Il tribunale di Palermo ha assolto il leader della Lega, Matteo Salvini, dalle accuse di sequestro di persona e rifiuto di atti d’ufficio nel processo riguardante la nave della ONG spagnola Open Arms. Secondo l’accusa, nell’agosto del 2019, quando era ministro dell’Interno, Salvini avrebbe impedito illegittimamente all’equipaggio dell’imbarcazione di far sbarcare a Lampedusa 147 migranti soccorsi in mare.
Dopo la sentenza di assoluzione, Salvini ha dichiarato: “Sono felice: dopo tre anni ha vinto la Lega, ha vinto l’Italia. Difendere la Patria non è un reato ma un diritto. Andrò avanti ancora più determinato di prima”. Il vicepremier ha festeggiato stringendo i pugni in segno di vittoria e abbracciando i presenti, tra cui Francesca Verdini, visibilmente commossa.

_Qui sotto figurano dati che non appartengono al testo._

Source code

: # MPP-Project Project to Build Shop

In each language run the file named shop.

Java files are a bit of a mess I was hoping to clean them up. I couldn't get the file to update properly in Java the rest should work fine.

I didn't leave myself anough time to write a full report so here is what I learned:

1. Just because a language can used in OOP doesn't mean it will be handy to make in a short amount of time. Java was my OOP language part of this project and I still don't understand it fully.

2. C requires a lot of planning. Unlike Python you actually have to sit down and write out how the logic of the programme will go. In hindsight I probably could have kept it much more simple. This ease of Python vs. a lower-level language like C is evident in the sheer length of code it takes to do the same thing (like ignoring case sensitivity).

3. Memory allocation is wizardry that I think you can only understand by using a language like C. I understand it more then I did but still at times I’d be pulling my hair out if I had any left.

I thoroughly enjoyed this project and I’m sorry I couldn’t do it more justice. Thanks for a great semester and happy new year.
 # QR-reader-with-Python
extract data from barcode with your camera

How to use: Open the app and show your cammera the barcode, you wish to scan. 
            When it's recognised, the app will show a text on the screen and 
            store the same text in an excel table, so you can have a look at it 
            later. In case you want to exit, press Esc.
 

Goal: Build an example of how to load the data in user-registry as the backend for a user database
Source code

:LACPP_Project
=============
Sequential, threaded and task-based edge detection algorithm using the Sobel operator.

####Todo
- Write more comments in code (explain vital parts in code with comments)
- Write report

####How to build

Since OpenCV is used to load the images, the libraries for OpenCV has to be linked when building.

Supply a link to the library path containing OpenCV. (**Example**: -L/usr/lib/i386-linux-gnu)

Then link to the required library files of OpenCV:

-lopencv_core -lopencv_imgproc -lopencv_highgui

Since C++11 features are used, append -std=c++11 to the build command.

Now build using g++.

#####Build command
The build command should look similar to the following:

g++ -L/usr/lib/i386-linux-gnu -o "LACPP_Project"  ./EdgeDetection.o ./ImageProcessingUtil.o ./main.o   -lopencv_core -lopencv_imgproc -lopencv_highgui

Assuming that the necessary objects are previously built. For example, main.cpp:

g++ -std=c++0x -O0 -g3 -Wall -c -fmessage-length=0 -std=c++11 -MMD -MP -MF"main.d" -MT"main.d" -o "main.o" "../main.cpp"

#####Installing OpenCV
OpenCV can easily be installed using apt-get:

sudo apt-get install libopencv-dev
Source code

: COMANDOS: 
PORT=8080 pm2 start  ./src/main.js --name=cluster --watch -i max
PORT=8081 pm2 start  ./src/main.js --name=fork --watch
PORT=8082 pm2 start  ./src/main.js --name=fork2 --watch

L’avvocato Giulia Bongiorno, che ha difeso Salvini, ha espresso la sua soddisfazione per il verdetto. Anche il vicepremier e ministro degli Esteri, Antonio Tajani, ha commentato su Twitter: “C’è un giudice a Palermo! Un abbraccio a Matteo Salvini”. Il ministro dell’Istruzione e del merito, Giuseppe Valditara, ha definito la giornata “un grande giorno per l’Italia”.
Il premier ungherese Viktor Orban ha scritto su X: “La giustizia ha prevalso, bravo Matteo Salvini, un’altra vittoria per i Patrioti per l’Europa”. Applausi e cori “Matteo, Matteo” sono risuonati dai banchi del centrodestra nell’Aula della Camera dopo la notizia dell’assoluzione.
Il tribunale di Palermo ha assolto Salvini perché “il fatto non sussiste”, chiudendo così un capitolo importante nella vicenda della nave Open Arms e confermando la legittimità delle azioni del leader della Lega durante il suo mandato come ministro dell’Interno.